Your instructions: Would you retype every line below without changing anything?

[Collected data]
──────

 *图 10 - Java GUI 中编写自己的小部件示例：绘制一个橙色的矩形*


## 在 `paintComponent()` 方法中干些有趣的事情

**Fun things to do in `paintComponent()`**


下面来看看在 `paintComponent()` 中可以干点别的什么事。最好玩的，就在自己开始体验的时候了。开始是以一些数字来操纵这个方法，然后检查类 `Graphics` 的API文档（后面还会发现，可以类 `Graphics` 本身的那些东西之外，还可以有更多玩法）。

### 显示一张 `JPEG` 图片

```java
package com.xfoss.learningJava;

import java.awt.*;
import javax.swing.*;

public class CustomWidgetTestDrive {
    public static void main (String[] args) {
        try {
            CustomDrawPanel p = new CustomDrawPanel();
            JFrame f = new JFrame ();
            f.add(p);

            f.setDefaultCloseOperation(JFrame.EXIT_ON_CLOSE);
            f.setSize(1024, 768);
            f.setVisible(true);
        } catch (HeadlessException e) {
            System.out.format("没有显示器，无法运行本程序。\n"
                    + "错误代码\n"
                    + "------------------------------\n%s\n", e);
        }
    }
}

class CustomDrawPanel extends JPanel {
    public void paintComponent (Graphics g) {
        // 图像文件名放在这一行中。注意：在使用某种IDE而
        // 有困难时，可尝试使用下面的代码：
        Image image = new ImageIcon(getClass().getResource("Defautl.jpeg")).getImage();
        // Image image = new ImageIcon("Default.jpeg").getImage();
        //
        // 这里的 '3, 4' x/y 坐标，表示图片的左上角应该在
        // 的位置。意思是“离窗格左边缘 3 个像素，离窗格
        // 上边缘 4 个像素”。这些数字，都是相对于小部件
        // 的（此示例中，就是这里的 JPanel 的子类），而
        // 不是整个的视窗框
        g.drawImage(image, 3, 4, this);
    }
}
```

──────

Exercise response:
 *图 10 - Java GUI 中编写自己的小部件示例：绘制一个橙色的矩形*


## 在 `paintComponent()` 方法中干些有趣的事情

**Fun things to do in `paintComponent()`**


下面来看看在 `paintComponent()` 中可以干点别的什么事。最好玩的，就在自己开始体验的时候了。开始是以一些数字来操纵这个方法，然后检查类 `Graphics` 的API文档（后面还会发现，可以类 `Graphics` 本身的那些东西之外，还可以有更多玩法）。

### 显示一张 `JPEG` 图片

```java
package com.xfoss.learningJava;

import java.awt.*;
import javax.swing.*;

public class CustomWidgetTestDrive {
    public static void main (String[] args) {
        try {
            CustomDrawPanel p = new CustomDrawPanel();
            JFrame f = new JFrame ();
            f.add(p);

            f.setDefaultCloseOperation(JFrame.EXIT_ON_CLOSE);
            f.setSize(1024, 768);
            f.setVisible(true);
        } catch (HeadlessException e) {
            System.out.format("没有显示器，无法运行本程序。\n"
                    + "错误代码\n"
                    + "------------------------------\n%s\n", e);
        }
    }
}

class CustomDrawPanel extends JPanel {
    public void paintComponent (Graphics g) {
        // 图像文件名放在这一行中。注意：在使用某种IDE而
        // 有困难时，可尝试使用下面的代码：
        Image image = new ImageIcon(getClass().getResource("Defautl.jpeg")).getImage();
        // Image image = new ImageIcon("Default.jpeg").getImage();
        //
        // 这里的 '3, 4' x/y 坐标，表示图片的左上角应该在
        // 的位置。意思是“离窗格左边缘 3 个像素，离窗格
        // 上边缘 4 个像素”。这些数字，都是相对于小部件
        // 的（此示例中，就是这里的 JPanel 的子类），而
        // 不是整个的视窗框
        g.drawImage(image, 3, 4, this);
    }
}
```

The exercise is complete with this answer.